9. Remhos

Documentation for Remhos (REMap High-Order Solver).

Remhos source code is not finalized at this point. The problems to run are yet to be defined.

9.1. Purpose

Remhos serves as a proxy-app for the advection-based remap methods used in LLNL’s MARBL code.

9.2. Characteristics

9.2.1. Problems

The sample runs of interest are listed below. Those represent a bounded high-order remap of a simple scalar finite element field between two computational meshes.

2D cpu:

lrun -n 8 remhos -dim 2 -epm 1024 -o 3 -p 14 -dt -1.0 -tf 0.5 -ho 3 -lo 5 -fct 2 -vs 1 -ms 5 -no-vis -pa -d cpu

2D gpu:

lrun -n 8 remhos -dim 2 -epm 1024 -o 3 -p 14 -dt -1.0 -tf 0.5 -ho 3 -lo 5 -fct 2 -vs 1 -ms 5 -no-vis -pa -d cuda

3D cpu:

lrun -n 8 remhos -dim 3 -epm 512 -o 2 -p 10 -dt -1.0 -tf 0.5 -ho 3 -lo 5 -fct 2 -vs 1 -ms 5 -no-vis -pa -d cpu

3D gpu:

lrun -n 8 remhos -dim 3 -epm 512 -o 2 -p 10 -dt -1.0 -tf 0.5 -ho 3 -lo 5 -fct 2 -vs 1 -ms 5 -no-vis -pa -d cuda

9.2.2. Figure of Merit

Remhos reports several FOMs in the terminal, based on the distinct phases of an advection-based remap calculation. All FOMs are reported in (megaDOFs x time steps) per second, reflecting the throughput of the calculation.
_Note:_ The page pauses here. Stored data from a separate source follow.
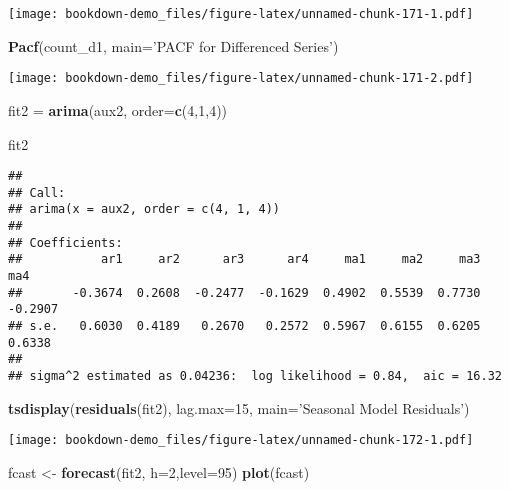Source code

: \documentclass[]{book}
\newenvironment{Shaded}{\begin{snugshade}}{\end{snugshade}}
\newcommand{\KeywordTok}[1]{\textcolor[rgb]{0.13,0.29,0.53}{\textbf{#1}}}
\newcommand{\DataTypeTok}[1]{\textcolor[rgb]{0.13,0.29,0.53}{#1}}
\newcommand{\DecValTok}[1]{\textcolor[rgb]{0.00,0.00,0.81}{#1}}
\newcommand{\StringTok}[1]{\textcolor[rgb]{0.31,0.60,0.02}{#1}}
\newcommand{\NormalTok}[1]{#1}
\theoremstyle{definition}
\theoremstyle{definition}
\theoremstyle{definition}
\theoremstyle{remark}
\begin{document}
\texttt{[image: bookdown-demo\_files/figure-latex/unnamed-chunk-171-1.pdf]}

\begin{Shaded}
\begin{Highlighting}[]
\KeywordTok{Pacf}\NormalTok{(count_d1, }\DataTypeTok{main=}\StringTok{'PACF for Differenced Series'}\NormalTok{)}
\end{Highlighting}
\end{Shaded}

\texttt{[image: bookdown-demo\_files/figure-latex/unnamed-chunk-171-2.pdf]}

\begin{Shaded}
\begin{Highlighting}[]
\NormalTok{fit2 =}\StringTok{ }\KeywordTok{arima}\NormalTok{(aux2, }\DataTypeTok{order=}\KeywordTok{c}\NormalTok{(}\DecValTok{4}\NormalTok{,}\DecValTok{1}\NormalTok{,}\DecValTok{4}\NormalTok{))}

\NormalTok{fit2}
\end{Highlighting}
\end{Shaded}

\begin{verbatim}
## 
## Call:
## arima(x = aux2, order = c(4, 1, 4))
## 
## Coefficients:
##           ar1     ar2      ar3      ar4     ma1     ma2     ma3      ma4
##       -0.3674  0.2608  -0.2477  -0.1629  0.4902  0.5539  0.7730  -0.2907
## s.e.   0.6030  0.4189   0.2670   0.2572  0.5967  0.6155  0.6205   0.6338
## 
## sigma^2 estimated as 0.04236:  log likelihood = 0.84,  aic = 16.32
\end{verbatim}

\begin{Shaded}
\begin{Highlighting}[]
\KeywordTok{tsdisplay}\NormalTok{(}\KeywordTok{residuals}\NormalTok{(fit2), }\DataTypeTok{lag.max=}\DecValTok{15}\NormalTok{, }\DataTypeTok{main=}\StringTok{'Seasonal Model Residuals'}\NormalTok{)}
\end{Highlighting}
\end{Shaded}

\texttt{[image: bookdown-demo\_files/figure-latex/unnamed-chunk-172-1.pdf]}

\begin{Shaded}
\begin{Highlighting}[]
\NormalTok{fcast <-}\StringTok{ }\KeywordTok{forecast}\NormalTok{(fit2, }\DataTypeTok{h=}\DecValTok{2}\NormalTok{,}\DataTypeTok{level=}\DecValTok{95}\NormalTok{)}
\KeywordTok{plot}\NormalTok{(fcast)}
\end{Highlighting}
\end{Shaded}
\end{document}

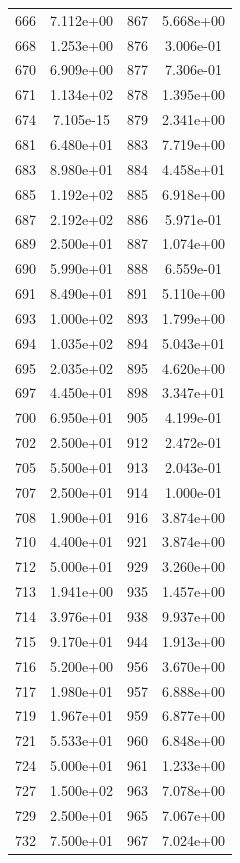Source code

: \documentclass[12pt]{article}
\begin{document}
\begin{longtable}{@{}cccc@{}}
666 & 7.112e+00 & 867 & 5.668e+00 \\
668 & 1.253e+00 & 876 & 3.006e-01 \\
670 & 6.909e+00 & 877 & 7.306e-01 \\
671 & 1.134e+02 & 878 & 1.395e+00 \\
674 & 7.105e-15 & 879 & 2.341e+00 \\
681 & 6.480e+01 & 883 & 7.719e+00 \\
683 & 8.980e+01 & 884 & 4.458e+01 \\
685 & 1.192e+02 & 885 & 6.918e+00 \\
687 & 2.192e+02 & 886 & 5.971e-01 \\
689 & 2.500e+01 & 887 & 1.074e+00 \\
690 & 5.990e+01 & 888 & 6.559e-01 \\
691 & 8.490e+01 & 891 & 5.110e+00 \\
693 & 1.000e+02 & 893 & 1.799e+00 \\
694 & 1.035e+02 & 894 & 5.043e+01 \\
695 & 2.035e+02 & 895 & 4.620e+00 \\
697 & 4.450e+01 & 898 & 3.347e+01 \\
700 & 6.950e+01 & 905 & 4.199e-01 \\
702 & 2.500e+01 & 912 & 2.472e-01 \\
705 & 5.500e+01 & 913 & 2.043e-01 \\
707 & 2.500e+01 & 914 & 1.000e-01 \\
708 & 1.900e+01 & 916 & 3.874e+00 \\
710 & 4.400e+01 & 921 & 3.874e+00 \\
712 & 5.000e+01 & 929 & 3.260e+00 \\
713 & 1.941e+00 & 935 & 1.457e+00 \\
714 & 3.976e+01 & 938 & 9.937e+00 \\
715 & 9.170e+01 & 944 & 1.913e+00 \\
716 & 5.200e+00 & 956 & 3.670e+00 \\
717 & 1.980e+01 & 957 & 6.888e+00 \\
719 & 1.967e+01 & 959 & 6.877e+00 \\
721 & 5.533e+01 & 960 & 6.848e+00 \\
724 & 5.000e+01 & 961 & 1.233e+00 \\
727 & 1.500e+02 & 963 & 7.078e+00 \\
729 & 2.500e+01 & 965 & 7.067e+00 \\
732 & 7.500e+01 & 967 & 7.024e+00 \\

\end{longtable}
\end{document}
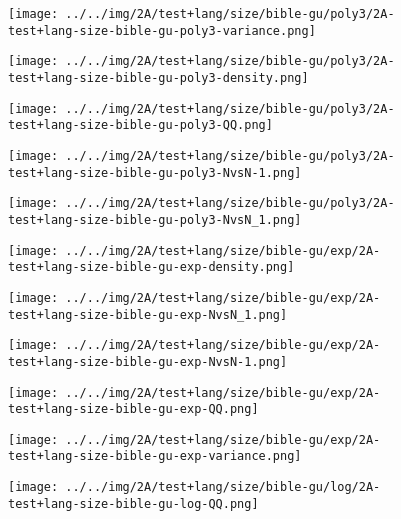 \begin{figure}[H]
\centering	\texttt{[image: ../../img/2A/test+lang/size/bible-gu/poly3/2A-test+lang-size-bible-gu-poly3-variance.png]}
\end{figure}
\begin{figure}[H]
\centering	\texttt{[image: ../../img/2A/test+lang/size/bible-gu/poly3/2A-test+lang-size-bible-gu-poly3-density.png]}
\end{figure}
\begin{figure}[H]
\centering	\texttt{[image: ../../img/2A/test+lang/size/bible-gu/poly3/2A-test+lang-size-bible-gu-poly3-QQ.png]}
\end{figure}
\begin{figure}[H]
\centering	\texttt{[image: ../../img/2A/test+lang/size/bible-gu/poly3/2A-test+lang-size-bible-gu-poly3-NvsN-1.png]}
\end{figure}
\begin{figure}[H]
\centering	\texttt{[image: ../../img/2A/test+lang/size/bible-gu/poly3/2A-test+lang-size-bible-gu-poly3-NvsN\_1.png]}
\end{figure}
\begin{figure}[H]
\centering	\texttt{[image: ../../img/2A/test+lang/size/bible-gu/exp/2A-test+lang-size-bible-gu-exp-density.png]}
\end{figure}
\begin{figure}[H]
\centering	\texttt{[image: ../../img/2A/test+lang/size/bible-gu/exp/2A-test+lang-size-bible-gu-exp-NvsN\_1.png]}
\end{figure}
\begin{figure}[H]
\centering	\texttt{[image: ../../img/2A/test+lang/size/bible-gu/exp/2A-test+lang-size-bible-gu-exp-NvsN-1.png]}
\end{figure}
\begin{figure}[H]
\centering	\texttt{[image: ../../img/2A/test+lang/size/bible-gu/exp/2A-test+lang-size-bible-gu-exp-QQ.png]}
\end{figure}
\begin{figure}[H]
\centering	\texttt{[image: ../../img/2A/test+lang/size/bible-gu/exp/2A-test+lang-size-bible-gu-exp-variance.png]}
\end{figure}
\begin{figure}[H]
\centering	\texttt{[image: ../../img/2A/test+lang/size/bible-gu/log/2A-test+lang-size-bible-gu-log-QQ.png]}
\end{figure}
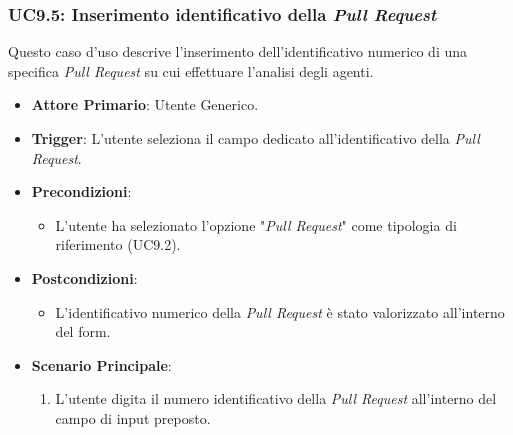 \documentclass[12pt, a4paper]{article}
\begin{document}
\subsubsection{UC9.5: Inserimento identificativo della \textit{Pull Request}}\label{uc:9.5}
Questo caso d'uso descrive l'inserimento dell'identificativo numerico di una specifica \textit{Pull Request} su cui effettuare l'analisi degli agenti.
\begin{itemize}
    \item \textbf{Attore Primario}: Utente Generico.
    \item \textbf{Trigger}: L'utente seleziona il campo dedicato all'identificativo della \textit{Pull Request}.
    \item \textbf{Precondizioni}:\begin{itemize}\item L'utente ha selezionato l'opzione "\textit{Pull Request}" come tipologia di riferimento (UC9.2).\end{itemize}
    \item \textbf{Postcondizioni}:\begin{itemize}\item L'identificativo numerico della \textit{Pull Request} è stato valorizzato all'interno del form.\end{itemize}
    \item \textbf{Scenario Principale}:
    \begin{enumerate}
        \item L'utente digita il numero identificativo della \textit{Pull Request} all'interno del campo di input preposto.
    \end{enumerate}
\end{itemize}
\end{document}
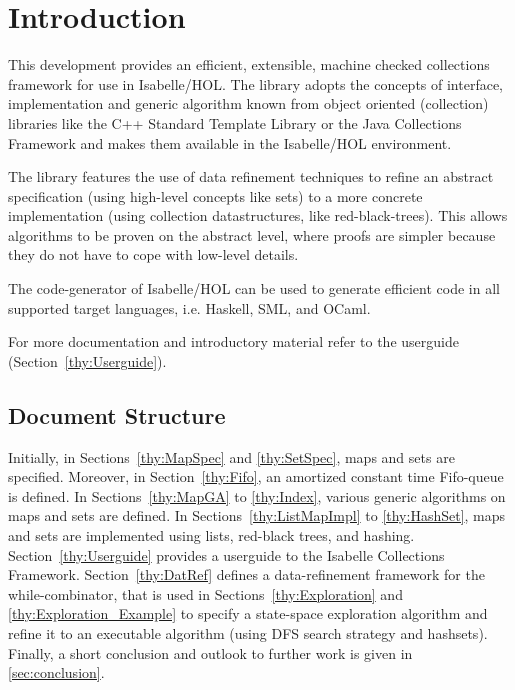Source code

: \section{Introduction}
  This development provides an efficient, extensible, machine checked collections framework for use
  in Isabelle/HOL. The library adopts the concepts of interface, implementation and generic algorithm
  known from object oriented (collection) libraries like the C++ Standard Template Library\cite{C++STL} or 
  the Java Collections Framework\cite{JavaCollFr} and makes them available in the Isabelle/HOL environment.

  The library features the use of data refinement techniques to refine an abstract specification (using high-level concepts like sets) to a more concrete implementation (using collection datastructures, like red-black-trees). This allows algorithms to be proven on the abstract level, where proofs are simpler because they do not have
  to cope with low-level details.

  The code-generator of Isabelle/HOL can be used to generate efficient code in all supported target languages, i.e. Haskell, SML, and OCaml.

  For more documentation and introductory material refer to the userguide (Section~\ref{thy:Userguide}).

\subsection{Document Structure}
  Initially, in Sections~\ref{thy:MapSpec} and \ref{thy:SetSpec}, maps and sets are specified.
  Moreover, in Section~\ref{thy:Fifo}, an amortized constant time Fifo-queue is defined.
  In Sections~\ref{thy:MapGA} to \ref{thy:Index}, various generic algorithms on maps and sets are defined.
  In Sections~\ref{thy:ListMapImpl} to \ref{thy:HashSet}, maps and sets are implemented using lists, red-black trees, and hashing.
  Section~\ref{thy:Userguide} provides a userguide to the Isabelle Collections Framework. Section~\ref{thy:DatRef} defines a data-refinement framework for
  the while-combinator, that is used in Sections~\ref{thy:Exploration} and \ref{thy:Exploration_Example} to specify a state-space exploration algorithm and
  refine it to an executable algorithm (using DFS search strategy and hashsets). Finally, a short conclusion and outlook to further work is given in \ref{sec:conclusion}.

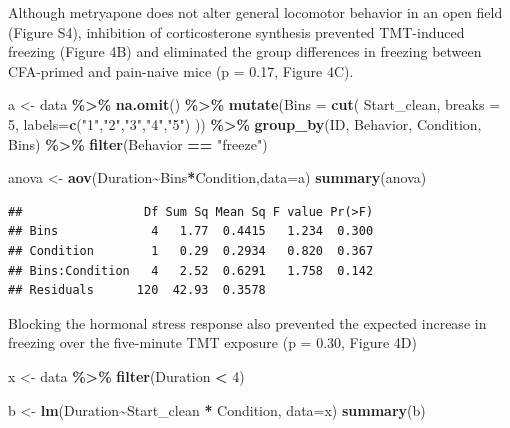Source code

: \documentclass[
]{book}
\newenvironment{Shaded}{\begin{snugshade}}{\end{snugshade}}
\newcommand{\AttributeTok}[1]{\textcolor[rgb]{0.13,0.29,0.53}{#1}}
\newcommand{\DecValTok}[1]{\textcolor[rgb]{0.00,0.00,0.81}{#1}}
\newcommand{\FunctionTok}[1]{\textcolor[rgb]{0.13,0.29,0.53}{\textbf{#1}}}
\newcommand{\NormalTok}[1]{#1}
\newcommand{\OtherTok}[1]{\textcolor[rgb]{0.56,0.35,0.01}{#1}}
\newcommand{\SpecialCharTok}[1]{\textcolor[rgb]{0.81,0.36,0.00}{\textbf{#1}}}
\newcommand{\StringTok}[1]{\textcolor[rgb]{0.31,0.60,0.02}{#1}}
\begin{document}
Although metryapone does not alter general locomotor behavior in an open field (Figure S4), inhibition of corticosterone synthesis prevented TMT-induced freezing (Figure 4B) and eliminated the group differences in freezing between CFA-primed and pain-naive mice (p = 0.17, Figure 4C).

\begin{Shaded}
\begin{Highlighting}[]
\NormalTok{a }\OtherTok{\textless{}{-}}\NormalTok{ data }\SpecialCharTok{\%\textgreater{}\%}
  \FunctionTok{na.omit}\NormalTok{() }\SpecialCharTok{\%\textgreater{}\%}
  \FunctionTok{mutate}\NormalTok{(}\AttributeTok{Bins =} \FunctionTok{cut}\NormalTok{(}
\NormalTok{    Start\_clean,}
    \AttributeTok{breaks =} \DecValTok{5}\NormalTok{,}
    \AttributeTok{labels=}\FunctionTok{c}\NormalTok{(}\StringTok{"1"}\NormalTok{,}\StringTok{"2"}\NormalTok{,}\StringTok{"3"}\NormalTok{,}\StringTok{"4"}\NormalTok{,}\StringTok{"5"}\NormalTok{)}
\NormalTok{  )) }\SpecialCharTok{\%\textgreater{}\%}
  \FunctionTok{group\_by}\NormalTok{(ID, Behavior, Condition, Bins) }\SpecialCharTok{\%\textgreater{}\%}
  \FunctionTok{filter}\NormalTok{(Behavior }\SpecialCharTok{==} \StringTok{"freeze"}\NormalTok{)}

\NormalTok{anova }\OtherTok{\textless{}{-}} \FunctionTok{aov}\NormalTok{(Duration}\SpecialCharTok{\textasciitilde{}}\NormalTok{Bins}\SpecialCharTok{*}\NormalTok{Condition,}\AttributeTok{data=}\NormalTok{a)}
\FunctionTok{summary}\NormalTok{(anova)}
\end{Highlighting}
\end{Shaded}

\begin{verbatim}
##                 Df Sum Sq Mean Sq F value Pr(>F)
## Bins             4   1.77  0.4415   1.234  0.300
## Condition        1   0.29  0.2934   0.820  0.367
## Bins:Condition   4   2.52  0.6291   1.758  0.142
## Residuals      120  42.93  0.3578
\end{verbatim}

Blocking the hormonal stress response also prevented the expected increase in freezing over the five-minute TMT exposure (p = 0.30, Figure 4D)

\begin{Shaded}
\begin{Highlighting}[]
\NormalTok{x }\OtherTok{\textless{}{-}}\NormalTok{ data }\SpecialCharTok{\%\textgreater{}\%}
  \FunctionTok{filter}\NormalTok{(Duration }\SpecialCharTok{\textless{}} \DecValTok{4}\NormalTok{)}

\NormalTok{b }\OtherTok{\textless{}{-}} \FunctionTok{lm}\NormalTok{(Duration}\SpecialCharTok{\textasciitilde{}}\NormalTok{Start\_clean }\SpecialCharTok{*}\NormalTok{ Condition, }\AttributeTok{data=}\NormalTok{x)}
\FunctionTok{summary}\NormalTok{(b)}
\end{Highlighting}
\end{Shaded}
\end{document}
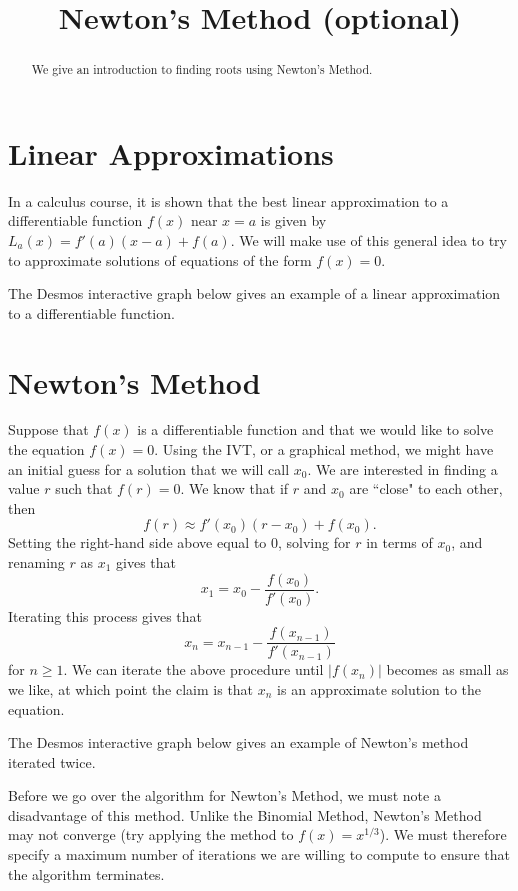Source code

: \documentclass{ximera}
\title{Newton's Method (optional)}
\begin{document}
\begin{abstract}
We give an introduction to finding roots using Newton's Method.
\end{abstract}
\maketitle

\section{Linear Approximations}

In a calculus course, it is shown that the best linear approximation to a differentiable function $f(x)$ near $x=a$ is given by $L_a(x)=f'(a)(x-a)+f(a)$. We will make use of this general idea to try to approximate solutions of equations of the form $f(x)=0$.

The Desmos interactive graph below gives an example of a linear approximation to a differentiable function.


\section{Newton's Method}

Suppose that $f(x)$ is a differentiable function and that we would like to solve the equation $f(x)=0$. Using the IVT, or a graphical method, we might have an initial guess for a solution that we will call $x_0$. We are interested in finding a value $r$ such that $f(r)=0$. We know that if $r$ and $x_0$ are ``close" to each other, then $$f(r)\approx f'(x_0)(r-x_0)+f(x_0).$$ Setting the right-hand side above equal to 0, solving for $r$ in terms of $x_0$, and renaming $r$ as $x_1$ gives that $$x_1=x_0-\frac{f(x_0)}{f'(x_0)}.$$ Iterating this process gives that $$x_n=x_{n-1}-\frac{f(x_{n-1})}{f'(x_{n-1})}$$ for $n\geq 1$. We can iterate the above procedure until $|f(x_n)|$ becomes as small as we like, at which point the claim is that $x_n$ is an approximate solution to the equation.

The Desmos interactive graph below gives an example of Newton's method iterated twice.


Before we go over the algorithm for Newton's Method, we must note a disadvantage of this method. Unlike the Binomial Method, Newton's Method may not converge (try applying the method to $f(x)=x^{1/3}$). We must therefore specify a maximum number of iterations we are willing to compute to ensure that the algorithm terminates.
\end{document}
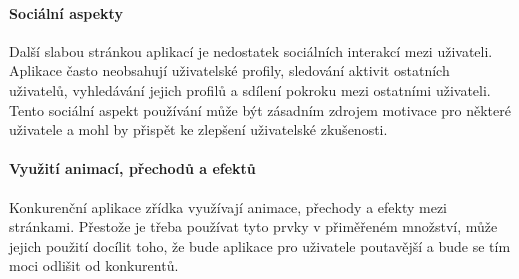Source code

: \paragraph{Sociální aspekty}

Další slabou stránkou aplikací je nedostatek sociálních interakcí mezi uživateli. Aplikace často neobsahují uživatelské profily, sledování aktivit ostatních uživatelů, vyhledávání jejich profilů a sdílení pokroku mezi ostatními uživateli. Tento sociální aspekt používání může být zásadním zdrojem motivace pro některé uživatele a mohl by přispět ke zlepšení uživatelské zkušenosti.

\paragraph{Využití animací, přechodů a efektů}

Konkurenční aplikace zřídka využívají animace, přechody a efekty mezi stránkami. Přestože je třeba používat tyto prvky v přiměřeném množství, může jejich použití docílit toho, že bude aplikace pro uživatele poutavější a bude se tím moci odlišit od konkurentů.
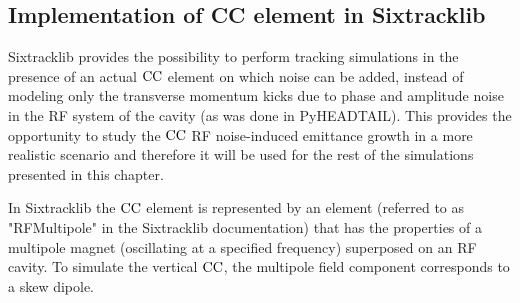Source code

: 


\subsection{Implementation of CC element in Sixtracklib}\label{subsec:sixtracklig_CC_implementation}
Sixtracklib provides the possibility to perform tracking simulations in the presence of an actual ${\mathrm{CC}}$ element on which noise can be added, instead of modeling only the transverse momentum kicks due to phase and amplitude noise in the RF system of the cavity (as was done in PyHEADTAIL). This provides the opportunity to study the ${\mathrm{CC}}$ RF noise-induced emittance growth in a more realistic scenario and therefore it will be used for the rest of the simulations presented in this chapter.

In Sixtracklib the ${\mathrm{CC}}$ element is represented by an element (referred to as "RFMultipole" in the Sixtracklib documentation) that has the properties of a multipole magnet (oscillating at a specified frequency) superposed on an RF cavity.  To simulate the vertical ${\mathrm{CC}}$, the multipole field component corresponds to a skew dipole.

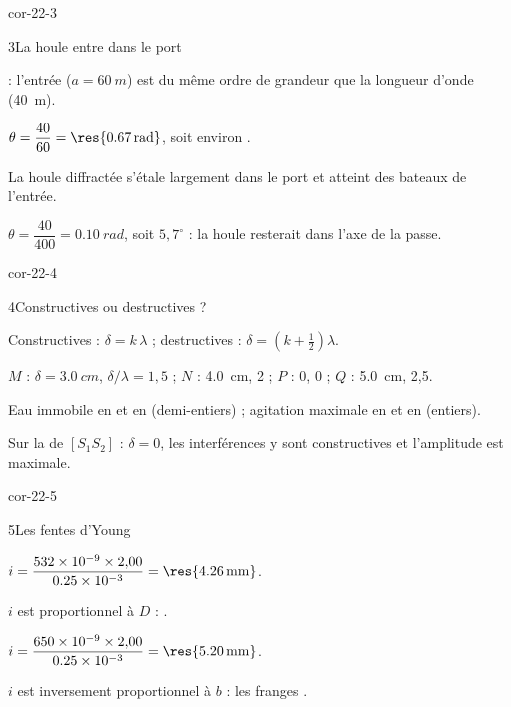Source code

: \begin{blocLivre}{cor-22-3}
\begin{corrige}{3}{La houle entre dans le port}
\begin{questions}
\item {} : l'entrée ($a=\qty{60}{m}$) est du même ordre de grandeur que la longueur d'onde (\qty{40}{m}).
\item $\theta=\dfrac{40}{60}=\res{\qty{0,67}{rad}}$, soit environ .
\item La houle diffractée s'étale largement dans le port et atteint des bateaux  de l'entrée.
\item $\theta=\dfrac{40}{400}=\qty{0,10}{rad}$, soit $5{,}7^\circ$ : la houle resterait  dans l'axe de la passe.
\end{questions}
\end{corrige}
\end{blocLivre}
\begin{blocLivre}{cor-22-4}
\begin{corrige}{4}{Constructives ou destructives ?}
\begin{questions}
\item Constructives : $\delta=k\,\lambda$ ; destructives : $\delta=\left(k+\frac12\right)\lambda$.
\item $M$ : $\delta=\qty{3,0}{cm}$, $\delta/\lambda=1{,}5$ ; $N$ : \qty{4,0}{cm}, 2 ; $P$ : 0, 0 ; $Q$ : \qty{5,0}{cm}, 2,5.
\item Eau immobile en  et en  (demi-entiers) ; agitation maximale en  et en  (entiers).
\item Sur la  de $[S_1S_2]$ : $\delta=0$, les interférences y sont constructives et l'amplitude est
maximale.
\end{questions}
\end{corrige}
\end{blocLivre}
\begin{blocLivre}{cor-22-5}
\begin{corrige}{5}{Les fentes d'Young}
\begin{questions}
\item $i=\dfrac{\num{532e-9}\times2{,}00}{\num{0.25e-3}}=\res{\qty{4,26}{mm}}$.
\item $i$ est proportionnel à $D$ : .
\item $i=\dfrac{\num{650e-9}\times2{,}00}{\num{0.25e-3}}=\res{\qty{5,20}{mm}}$.
\item $i$ est inversement proportionnel à $b$ : les franges .
\end{questions}
\end{corrige}
\end{blocLivre}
FOM RHS: construction of the right-hand side of the system.
FOM INV: inverting the high-order operator, which is used to obtain a high-order unbounded (HO) solution.
FOM LO: computation of the low-order bounded (LO) approximation of the solution.
FOM FCT: computation of the FCT solution, combining the LO and HO solutions to obtain a bounded high-order solution.
FOM: performance metric combining all the above phases.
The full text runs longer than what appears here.